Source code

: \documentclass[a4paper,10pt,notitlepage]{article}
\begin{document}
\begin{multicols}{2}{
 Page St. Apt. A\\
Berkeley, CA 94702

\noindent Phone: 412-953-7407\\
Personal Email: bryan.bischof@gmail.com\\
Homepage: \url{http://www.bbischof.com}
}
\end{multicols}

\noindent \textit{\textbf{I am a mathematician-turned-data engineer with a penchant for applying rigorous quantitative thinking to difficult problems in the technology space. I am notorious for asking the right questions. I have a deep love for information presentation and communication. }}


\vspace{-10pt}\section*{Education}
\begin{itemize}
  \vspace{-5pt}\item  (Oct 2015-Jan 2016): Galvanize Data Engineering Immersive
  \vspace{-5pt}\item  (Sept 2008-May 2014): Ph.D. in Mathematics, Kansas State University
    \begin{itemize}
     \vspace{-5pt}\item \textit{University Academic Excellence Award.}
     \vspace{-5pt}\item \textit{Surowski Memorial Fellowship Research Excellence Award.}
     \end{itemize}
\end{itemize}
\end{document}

* * * *

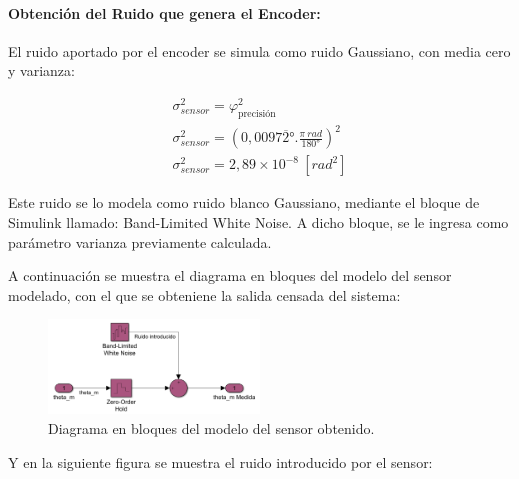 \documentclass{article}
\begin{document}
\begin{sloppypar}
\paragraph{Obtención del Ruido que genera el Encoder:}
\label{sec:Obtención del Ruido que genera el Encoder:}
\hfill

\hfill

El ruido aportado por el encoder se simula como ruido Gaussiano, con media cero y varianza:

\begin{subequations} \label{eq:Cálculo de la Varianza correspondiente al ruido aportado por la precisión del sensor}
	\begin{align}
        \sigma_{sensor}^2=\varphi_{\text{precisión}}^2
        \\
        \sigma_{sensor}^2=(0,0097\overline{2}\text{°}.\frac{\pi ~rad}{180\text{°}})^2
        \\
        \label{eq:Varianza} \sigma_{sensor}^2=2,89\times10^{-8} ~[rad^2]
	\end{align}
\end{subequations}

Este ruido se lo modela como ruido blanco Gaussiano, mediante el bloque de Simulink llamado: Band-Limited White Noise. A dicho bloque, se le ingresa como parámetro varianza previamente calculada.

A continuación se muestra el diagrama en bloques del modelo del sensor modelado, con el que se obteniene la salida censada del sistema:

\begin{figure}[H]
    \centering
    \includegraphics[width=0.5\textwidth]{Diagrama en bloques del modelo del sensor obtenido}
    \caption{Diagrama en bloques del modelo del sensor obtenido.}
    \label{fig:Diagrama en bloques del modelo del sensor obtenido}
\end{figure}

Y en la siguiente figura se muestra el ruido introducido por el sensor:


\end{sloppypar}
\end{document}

* * * *

== YOUR GOAL ==
Retype exactly the span of lines from the one with "Source code" through the one with "Memorial Fellowship Research"; include both ends and omit the rest of the material.

== RESULT ==
Source code

: \documentclass[a4paper,10pt,notitlepage]{article}
\begin{document}
\begin{multicols}{2}{
 Page St. Apt. A\\
Berkeley, CA 94702

\noindent Phone: 412-953-7407\\
Personal Email: bryan.bischof@gmail.com\\
Homepage: \url{http://www.bbischof.com}
}
\end{multicols}

\noindent \textit{\textbf{I am a mathematician-turned-data engineer with a penchant for applying rigorous quantitative thinking to difficult problems in the technology space. I am notorious for asking the right questions. I have a deep love for information presentation and communication. }}


\vspace{-10pt}\section*{Education}
\begin{itemize}
  \vspace{-5pt}\item  (Oct 2015-Jan 2016): Galvanize Data Engineering Immersive
  \vspace{-5pt}\item  (Sept 2008-May 2014): Ph.D. in Mathematics, Kansas State University
    \begin{itemize}
     \vspace{-5pt}\item \textit{University Academic Excellence Award.}
     \vspace{-5pt}\item \textit{Surowski Memorial Fellowship Research Excellence Award.}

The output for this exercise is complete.